1. Pickering Valley Golf Club. I don’t feel good about putting the pride of Phoenixville, PA on this list. It was in some ways a course I grew up on, and had a lot of good times on. Pickering Valley slowly became banned as I actually played other golf courses. Pickering is a boring course that is routed over a good piece of property. It has huge green complexes with greens that run at various speeds. You never know exactly how far away you are from the pin, and the last time I played there I had to walk off after 3 hours. I was on the 7th green. On the bright side feel free to rock a pair of Wranglers and T-shirt.
2. Ingleside Golf Club. Thorndale, PA. I couldn’t find a legitimate website for Ingleside. Once part of the Ron Jaworski conglomerate, this course has always held a special place on my list of banned courses. It was always short, always awful, and then they decided to run some condo/townhomes through the course requiring a redesign that left them with a 5,100 yd par 68. If that is what they were going to be left with they should have just thrown up a couple of swing sets, and called the place a park.
3. Linfield National Golf Club.
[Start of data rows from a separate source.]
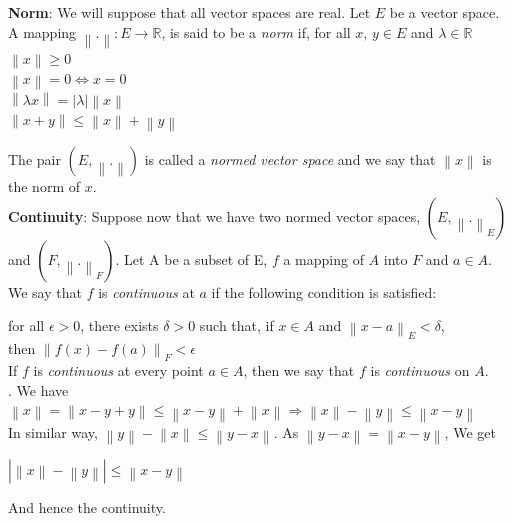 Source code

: \documentclass[12 pt]{article}
\theoremstyle{definition}
\theoremstyle{remark}
\newcommand\norm[1]{\left\lVert#1\right\rVert}
\begin{document}
\textbf{Norm}:
We will suppose that all vector spaces are real. Let $E$ be a vector space. A mapping $ \norm{.}: E\rightarrow \mathbb{R} $, is said to be a \textit{norm} if, for all $\textit{x, y} \in E$ and $\lambda \in \mathbb{R}$ 
\\
\hspace*{2cm} $\norm{x}\geq 0$\\
\hspace*{2cm} $\norm{x} = 0 \Leftrightarrow x = 0$\\
\hspace*{2cm} $\norm{\lambda x} = |\lambda|\norm{x}$\\ 
\hspace*{2cm} $\norm{x + y} \leq \norm{x} + \norm{y}$
 
The pair $(E, \norm{.})$ is called a \textit{normed vector space} and we say that $\norm{x}$ is the norm
of $x$.\\

\textbf{Continuity}: Suppose now that we have two normed vector spaces, $(E, \norm{.}_{E})$ and $(F, \norm{.}_{F})$. Let A be a subset of E, $ f $ a mapping of $A$ into $F$ and $a \in A$. We say that $f$ is \textit{continuous} at $a$ if the following condition is satisfied: \par
for all $\epsilon > 0$, there exists $\delta > 0$ such that, if $x \in A$ and $\norm{x-a}_{E} < \delta$,\\ then $\norm{f(x) - f(a)}_{F} < \epsilon$ \\
If $f$ is \textit{continuous} at every point $a \in A$, then we say that $f$ is \textit{continuous} on $A$.\\

.
\normalfont
\proof We have 
$\norm{x} = \norm{x-y+y} \leq \norm{x-y} + \norm{x} \Rightarrow \norm{x} - \norm{y} \leq \norm{x-y}$\\
In similar way,  $\norm{y} - \norm{x} \leq \norm{y-x}.$ As $\norm{y-x} = \norm{x-y}$, We get
\begin{center}
$|\norm{x}-\norm{y}| \leq \norm{x-y}$
\end{center} 
And hence the continuity.\\

\end{document}
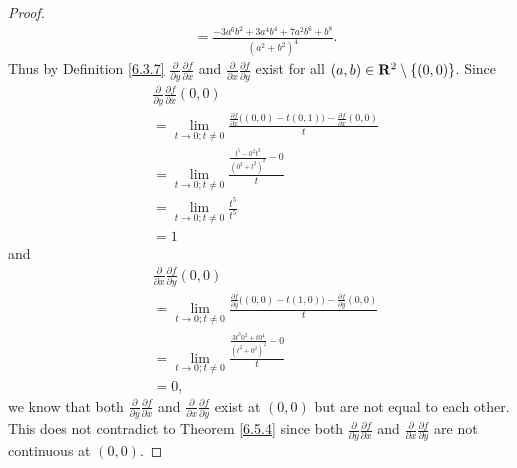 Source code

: \begin{proof}
\begin{align*}
         & = \frac{-3 a^6 b^2 + 3 a^4 b^4 + 7 a^2 b^6 + b^8}{(a^2 + b^2)^4}.
    \end{align*}
    Thus by Definition \ref{6.3.7} \(\frac{\partial}{\partial y} \frac{\partial f}{\partial x}\) and \(\frac{\partial}{\partial x} \frac{\partial f}{\partial y}\) exist for all \((a, b) \in \mathbf{R}^2 \setminus \{(0, 0)\}\).
    Since
    \begin{align*}
         & \frac{\partial}{\partial y} \frac{\partial f}{\partial x}(0, 0)                                                                     \\
         & = \lim_{t \to 0 ; t \neq 0} \frac{\frac{\partial f}{\partial x}\big((0, 0) - t(0, 1)\big) - \frac{\partial f}{\partial x}(0, 0)}{t} \\
         & = \lim_{t \to 0 ; t \neq 0} \frac{\frac{t^5 - 0^2 t^3}{(0^2 + t^2)^2} - 0}{t}                                                       \\
         & = \lim_{t \to 0 ; t \neq 0} \frac{t^5}{t^5}                                                                                         \\
         & = 1
    \end{align*}
    and
    \begin{align*}
         & \frac{\partial}{\partial x} \frac{\partial f}{\partial y}(0, 0)                                                                     \\
         & = \lim_{t \to 0 ; t \neq 0} \frac{\frac{\partial f}{\partial y}\big((0, 0) - t(1, 0)\big) - \frac{\partial f}{\partial y}(0, 0)}{t} \\
         & = \lim_{t \to 0 ; t \neq 0} \frac{\frac{3 t^3 0^2 + t 0^4}{(t^2 + 0^2)^2} - 0}{t}                                                   \\
         & = 0,
    \end{align*}
    we know that both \(\frac{\partial}{\partial y} \frac{\partial f}{\partial x}\) and \(\frac{\partial}{\partial x} \frac{\partial f}{\partial y}\) exist at \((0, 0)\) but are not equal to each other.
    This does not contradict to Theorem \ref{6.5.4} since both \(\frac{\partial}{\partial y} \frac{\partial f}{\partial x}\) and \(\frac{\partial}{\partial x} \frac{\partial f}{\partial y}\) are not continuous at \((0, 0)\).
\end{proof} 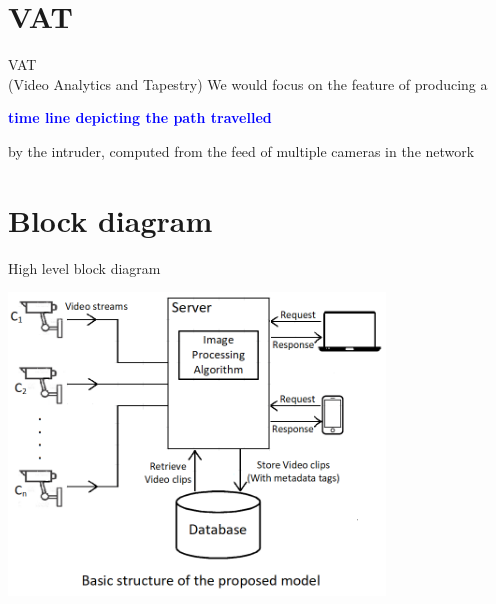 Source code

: \documentclass{beamer}
\begin{document}

\section{VAT}
\begin{frame}{VAT \\ (Video Analytics and Tapestry)}
  We would focus on the feature of producing a
  \begin{center}
    \textbf{\textcolor{blue}{\Large{time line depicting the path travelled}}}
  \end{center}
  by the intruder, computed from the feed of multiple cameras in the network
\end{frame}


\section{Block diagram}
\begin{frame}{High level block diagram}
  \begin{center}
    \includegraphics[width=10cm,keepaspectratio]{HighLevelBlockDiagram.png}
  \end{center}
\end{frame}

\end{document}
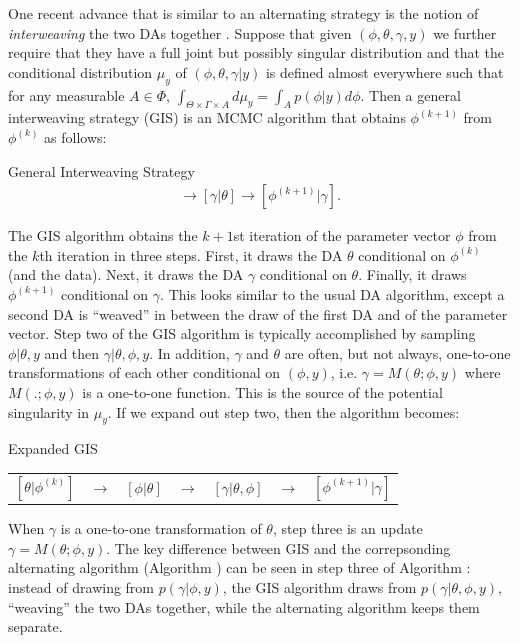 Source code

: \documentclass{article}
\begin{document}
One recent advance that is similar to an alternating strategy is the notion of {\it interweaving} the two DAs together \cite{yu2011center}. Suppose that given $(\phi,\theta,\gamma,y)$ we further require that they have a full joint but possibly singular distribution and that the conditional distribution $\mu_y$ of $(\phi,\theta,\gamma|y)$ is defined almost everywhere such that for any measurable $A\in \Phi$, $\int_{\Theta \times \Gamma \times A}d\mu_y = \int_Ap(\phi|y)d\phi$. Then a general interweaving strategy (GIS) is an MCMC algorithm that obtains $\phi^{(k+1)}$ from $\phi^{(k)}$ as follows:
\begin{alg*}[GIS]General Interweaving Strategy\label{alg:GIS}
  \begin{align*}
    [\theta|\phi^{(k)}] \to [\gamma|\theta] \to [\phi^{(k+1)}|\gamma].
  \end{align*}
\end{alg*}
\noindent The GIS algorithm obtains the $k+1$st iteration of the parameter vector $\phi$ from the $k$th iteration in three steps. First, it draws the DA $\theta$ conditional on $\phi^{(k)}$ (and the data). Next, it draws the DA $\gamma$ conditional on $\theta$. Finally, it draws $\phi^{(k+1)}$ conditional on $\gamma$. This looks similar to the usual DA algorithm, except a second DA is ``weaved'' in between the draw of the first DA and of the parameter vector. Step two of the GIS algorithm is typically accomplished by sampling $\phi|\theta,y$ and then $\gamma|\theta,\phi,y$. In addition, $\gamma$ and $\theta$ are often, but not always, one-to-one transformations of each other conditional on $(\phi,y)$, i.e. $\gamma = M(\theta;\phi,y)$ where $M(.;\phi,y)$ is a one-to-one function. This is the source of the potential singularity in $\mu_y$. If we expand out step two, then the algorithm becomes:
\begin{alg*}[GIS-E]Expanded GIS\label{alg:GIS2}\\
  \begin{center}
    \begin{tabular}{lllllll}
      $[\theta|\phi^{(k)}]$& $\to$& $[\phi|\theta]$& $\to $&$[\gamma|\theta,\phi]$& $\to$& $[\phi^{(k+1)}|\gamma]$
    \end{tabular}
  \end{center}
\noindent \end{alg*}
When $\gamma$ is a one-to-one transformation of $\theta$, step three is an update $\gamma=M(\theta;\phi,y)$. The key difference between GIS and the correpsonding alternating algorithm (Algorithm ) can be seen in step three of Algorithm : instead of drawing from $p(\gamma|\phi,y)$, the GIS algorithm draws from $p(\gamma|\theta,\phi,y)$, ``weaving'' the two DAs together, while the alternating algorithm keeps them separate.
\end{document}
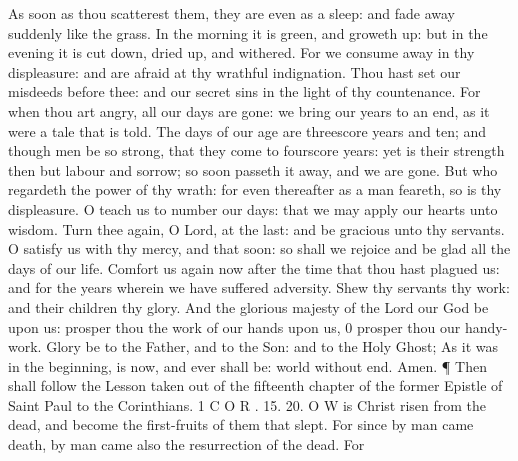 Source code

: As soon as thou scatterest them, they are even as a sleep: and fade away suddenly like the grass. In the morning it is green, and groweth up: but in the evening it is cut down, dried up, and withered. For we consume away in thy displeasure: and are afraid at thy wrathful indignation. Thou hast set our misdeeds before thee: and our secret sins in the light of thy countenance. For when thou art angry, all our days are gone: we bring our years to an end, as it were a tale that is told. The days of our age are threescore years and ten; and though men be so strong, that they come to fourscore years: yet is their strength then but labour and sorrow; so soon passeth it away, and we are gone. But who regardeth the power of thy wrath: for even thereafter as a man feareth, so is thy displeasure. O teach us to number our days: that we may apply our hearts unto wisdom. Turn thee again, O Lord, at the last: and be gracious unto thy servants. O satisfy us with thy mercy, and that soon: so shall we rejoice and be glad all the days of our life. Comfort us again now after the time that thou hast plagued us: and for the years wherein we have suffered adversity. Shew thy servants thy work: and their children thy glory. And the glorious majesty of the Lord our God be upon us: prosper thou the work of our hands upon us, 0 prosper thou our handy-work. Glory be to the Father, and to the Son: and to the Holy Ghost; As it was in the beginning, is now, and ever shall be: world without end. Amen. ¶ Then shall follow the Lesson taken out of the fifteenth chapter of the former Epistle of Saint Paul to the Corinthians. 1 C O R . 15. 20. O W is Christ risen from the dead, and become the first-fruits of them that slept. For since by man came death, by man came also the resurrection of the dead. For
Located in the shadows of the Nuclear cooling towers in Limerick, PA this course was once known as Sycamore Ridge and then later as Twin Towers. The course opened to some fanfare, because they had bent grass (ooooh), and I think I paid almost $50 dollars the first time I ever played there. Worst money I’ve ever spent. Go into your living room, and try to lay out an 18 hole gold course. That’s about how much room there is at Linfield National. Linfield National, come with lowered expectations, a hard hat, and a first aid kit just in case.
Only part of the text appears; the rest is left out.